Baudelaire to Sainte-Beuve

    Wednesday, 18th August, 1857.

Ah! dear friend, I have something very serious, something very awkward to ask you. I wished to write to you, and then I would rather tell you. For a fortnight my ideas on this subject have been changing; but my lawyer (Chaix d'Est-Ange fils) insists that I talk to you about it, and I should be very happy if you could grant me a little conversation of three minutes to-day wherever you like, at your house or elsewhere. I did not wish to call on you unexpectedly. It always seems to me, when I take my way towards the rue Montparnasse, that I am going to visit that wonderful wise man, seated in a golden tulip, whose voice speaks to intruders with the resounding echo of a trumpet.

This morning I am awaiting some copies of my brochure; I will send you one at the same time.

    Your very affectionate.

Baudelaire to Sainte-Beuve

    Tuesday, 18th May, 1858.

I think that I drop in upon you as inconveniently as possible, do I not? You are engaged to-day; but, by coming to see you after four o'clock I shall perhaps be able to find you. In any case, whether I deceive myself or not, if you are busy this evening with your affairs, put me to the door like a true friend.

    Yours always.

Baudelaire to Sainte-Beuve

    14th June, 1858.

DEAR FRIEND,

I have just read your work on "Fanny." Is there any need for me to tell you how charming it is and how surprising it is to see a mind at once so full of health, of herculean health, and at the same time most delicate, most subtle, most femininely fine! (On the subject of feminine fineness I wanted to obey you and to read the work of the stoic. In spite of the respect I ought to have for your authority, I decidedly do not wish that gallantry, chivalry, mysticism, heroism, in fact exuberance and excess, which are what is most charming even in honesty, should be suppressed.)

With you, it is necessary to be cynical; for you are too shrewd for deceit not to be dangerous. Ah well, this article has inspired me with terrible jealousy. So much has been said about Loëve-Weimars and of the service he has rendered to French literature! Shall I not find a champion who will say as much of me?

By some cajolery, most powerful friend, shall I obtain this from you? However, what I ask of you is not an injustice. Did you not offer it to me at first? Are not the "Adventures of Pym" an excellent pretext for a general sketch?
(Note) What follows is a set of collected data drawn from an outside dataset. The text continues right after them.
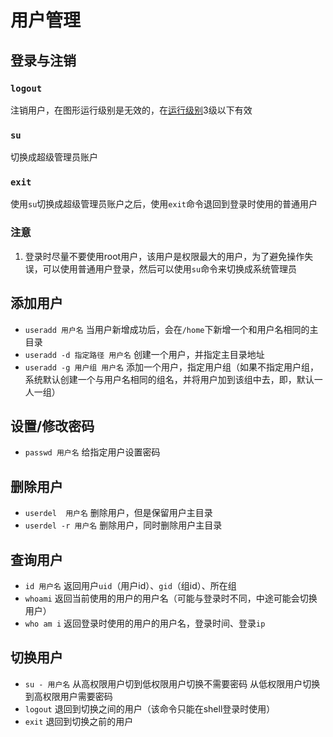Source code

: # 用户管理

## 登录与注销

### `logout`

注销用户，在图形运行级别是无效的，在[运行级别](./系统运行级别.md)3级以下有效

### `su`

切换成超级管理员账户

### `exit`

使用`su`切换成超级管理员账户之后，使用`exit`命令退回到登录时使用的普通用户

### 注意

1. 登录时尽量不要使用root用户，该用户是权限最大的用户，为了避免操作失误，可以使用普通用户登录，然后可以使用`su`命令来切换成系统管理员



## 添加用户

- `useradd 用户名`
  当用户新增成功后，会在`/home`下新增一个和用户名相同的主目录
- `useradd -d 指定路径 用户名`
  创建一个用户，并指定主目录地址
- `useradd -g 用户组 用户名`
  添加一个用户，指定用户组（如果不指定用户组，系统默认创建一个与用户名相同的组名，并将用户加到该组中去，即，默认一人一组）

## 设置/修改密码

- `passwd 用户名`
  给指定用户设置密码

## 删除用户

- `userdel  用户名`
  删除用户，但是保留用户主目录
- `userdel -r 用户名`
  删除用户，同时删除用户主目录

## 查询用户

- `id 用户名`
  返回用户`uid`（用户id）、`gid`（组id）、所在组
- `whoami`
  返回当前使用的用户的用户名（可能与登录时不同，中途可能会切换用户）
- `who am i`
  返回登录时使用的用户的用户名，登录时间、登录`ip`

## 切换用户

- `su - 用户名`
  从高权限用户切到低权限用户切换不需要密码
  从低权限用户切换到高权限用户需要密码
- `logout`
  退回到切换之间的用户（该命令只能在shell登录时使用）
- `exit`
  退回到切换之前的用户

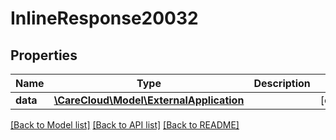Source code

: # InlineResponse20032

## Properties
Name | Type | Description | Notes
------------ | ------------- | ------------- | -------------
**data** | [**\CareCloud\Model\ExternalApplication**](ExternalApplication.md) |  | [optional] 

[[Back to Model list]](../../README.md#documentation-for-models) [[Back to API list]](../../README.md#documentation-for-api-endpoints) [[Back to README]](../../README.md)

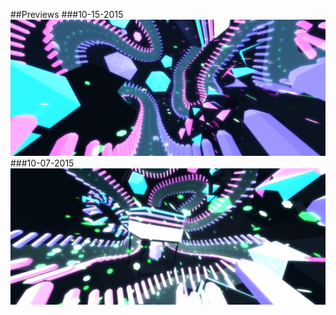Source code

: ##Previews
###10-15-2015
![](https://github.com/Gkxd/BalanceBoardRacing/blob/master/Screenshots/preview_20151015.jpg)
###10-07-2015
![](https://github.com/Gkxd/BalanceBoardRacing/blob/master/Screenshots/preview_20151007.jpg)
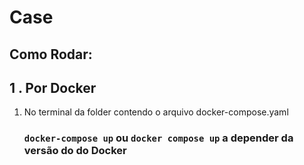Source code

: # Case 

## Como Rodar: 




## 1 . Por Docker 
 1. No terminal da folder contendo o arquivo docker-compose.yaml 


    ### `docker-compose up` ou `docker compose up` a depender da versão do do Docker


 

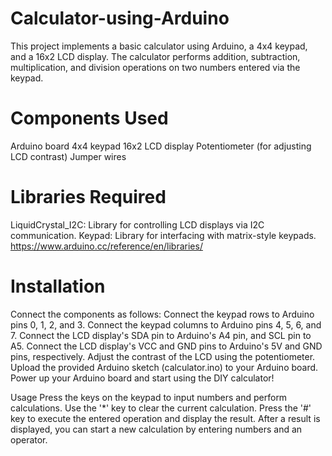 # Calculator-using-Arduino
This project implements a basic calculator using Arduino, a 4x4 keypad, and a 16x2 LCD display. The calculator performs addition, subtraction, multiplication, and division operations on two numbers entered via the keypad.

# Components Used

Arduino board
4x4 keypad
16x2 LCD display
Potentiometer (for adjusting LCD contrast)
Jumper wires

# Libraries Required

LiquidCrystal_I2C: Library for controlling LCD displays via I2C communication.
Keypad: Library for interfacing with matrix-style keypads.
https://www.arduino.cc/reference/en/libraries/

# Installation
Connect the components as follows:
Connect the keypad rows to Arduino pins 0, 1, 2, and 3.
Connect the keypad columns to Arduino pins 4, 5, 6, and 7.
Connect the LCD display's SDA pin to Arduino's A4 pin, and SCL pin to A5.
Connect the LCD display's VCC and GND pins to Arduino's 5V and GND pins, respectively.
Adjust the contrast of the LCD using the potentiometer.
Upload the provided Arduino sketch (calculator.ino) to your Arduino board.
Power up your Arduino board and start using the DIY calculator!

Usage
Press the keys on the keypad to input numbers and perform calculations.
Use the '*' key to clear the current calculation.
Press the '#' key to execute the entered operation and display the result.
After a result is displayed, you can start a new calculation by entering numbers and an operator.
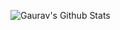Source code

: <!--
- 🔭 I’m currently working on ...
- 🌱 I’m currently learning ...
- 👯 I’m looking to collaborate on ...
- 🤔 I’m looking for help with ...
- 💬 Ask me about ...
- 📫 How to reach me: ...
- 😄 Pronouns: ...
- ⚡ Fun fact: ...
-->
![Gaurav's Github Stats](https://github-readme-stats.vercel.app/api?username=gauravghati&count_private=true&show_icons=true&include_all_commits=true)

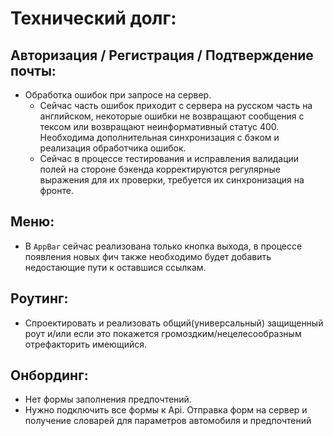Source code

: # Технический долг:

## Авторизация / Регистрация / Подтверждение почты:

* Обработка ошибок при запросе на сервер.
  * Сейчас часть ошибок приходит с сервера на русском часть на английском, некоторые ошибки не возвращают сообщения с тексом или возвращают неинформативный статус 400. Необходима дополнительная синхронизация с бэком и реализация обработчика ошибок.
  * Сейчас в процессе тестирования и исправления валидации полей на стороне бэкенда корректируются регулярные выражения для их проверки, требуется их синхронизация на фронте.

## Меню:

* В `AppBar` сейчас реализована только кнопка выхода, в процессе появления новых фич также необходимо будет добавить недостающие пути к оставшися ссылкам.

## Роутинг: 
  * Спроектировать и реализовать общий(универсальный) защищенный роут и/или если это покажется громоздким/нецелесообразным отрефакторить имеющийся.
  
## Онбординг:

* Нет формы заполнения предпочтений.
* Нужно подключить все формы к Api. Отправка форм на сервер и получение словарей для параметров автомобиля и предпочтений
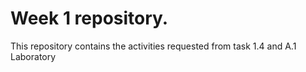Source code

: # Week 1 repository.

This repository contains the activities requested from task 1.4 and A.1 Laboratory
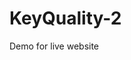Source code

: # KeyQuality-2
Demo for live website
<!-- Some improvement and optimizations were assisted by  ChatGPT-->
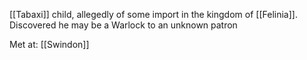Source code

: [[Tabaxi]] child, allegedly of some import in the kingdom of [[Felinia]]. Discovered he may be a Warlock to an unknown patron

Met at: [[Swindon]]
You, who love to amuse yourself in all depths, will you not make an excursion into the depths of Edgar Poe? You guess that the request for this service is connected in my mind with the visit I must pay to M. Pelletier. When one has a little money and goes to dine with a former mistress one forgets everything. But there are days when the curses of all the fools mount to one's brain, and then one implores one's old friend, Sainte-Beuve.

Now, truly, of late I have been literally dragged in the mud, and (pity me, it is the first time that I have lacked dignity), I have had the weakness to reply.

I know how busy you are and how full of application for all your lessons, for all your work and duties, etc. But if, sometimes, a little strain were not put on friendliness, on kindness, where would the hero of friendliness be? And if one did not say too much good about brave men, how would they be consoled for the curses of those who only wish to say too much evil?

Finally, I will say to you, as usual, that all that you wish will be good.

    Yours ever.

I like you more than I like your books.

Baudelaire to Sainte-Beuve

    14th August, 1858.

Is it permitted to come and warm and fortify oneself a little by contact with you? You know what I think of men who are depressants and men who have a tonic influence. If, then, I unsettle you, you must blame your qualification, still more my weakness. I have need of you as of a douche.

Baudelaire to Sainte-Beuve

    21st February, 1859.

My dear friend, I do not know if you take in the "Revue française." But, for fear that you should read it, I protest against a certain line (on the subject of "The Flowers of Evil"), page 171, in which the author – who, however, is very intelligent – is guilty of some injustice towards you.

Once, in a newspaper, I have been accused of ingratitude towards two chiefs of ancient romanticism to whom I owe all; it spoke, besides, with a judicial air, of this infamous trash.

This time, in reading this unfortunate line, I said to myself: "Mon Dieu! Sainte-Beuve, who knows my fidelity, but who knows that I am connected with the author, will perhaps believe that I have been capable of prompting this passage." It is exactly the contrary; I have quarrelled with Babou many a time in order to persuade him that you would always do everything you ought and could do.

A short time ago I was talking to Malassis of this great friendship, which does me honour and to which I owe so much good advice. The monster left me no peace until I gave him the long letter that you sent me at the time of my lawsuit, and which will serve, perhaps, as a plan for the making of a Preface. New "Flowers" are done, and passably out of the ordinary. Here, in repose, fluency has come back to me. There is one of them ("Danse macabre") which ought to have appeared on the 15th, in the "Revue contemporaine…"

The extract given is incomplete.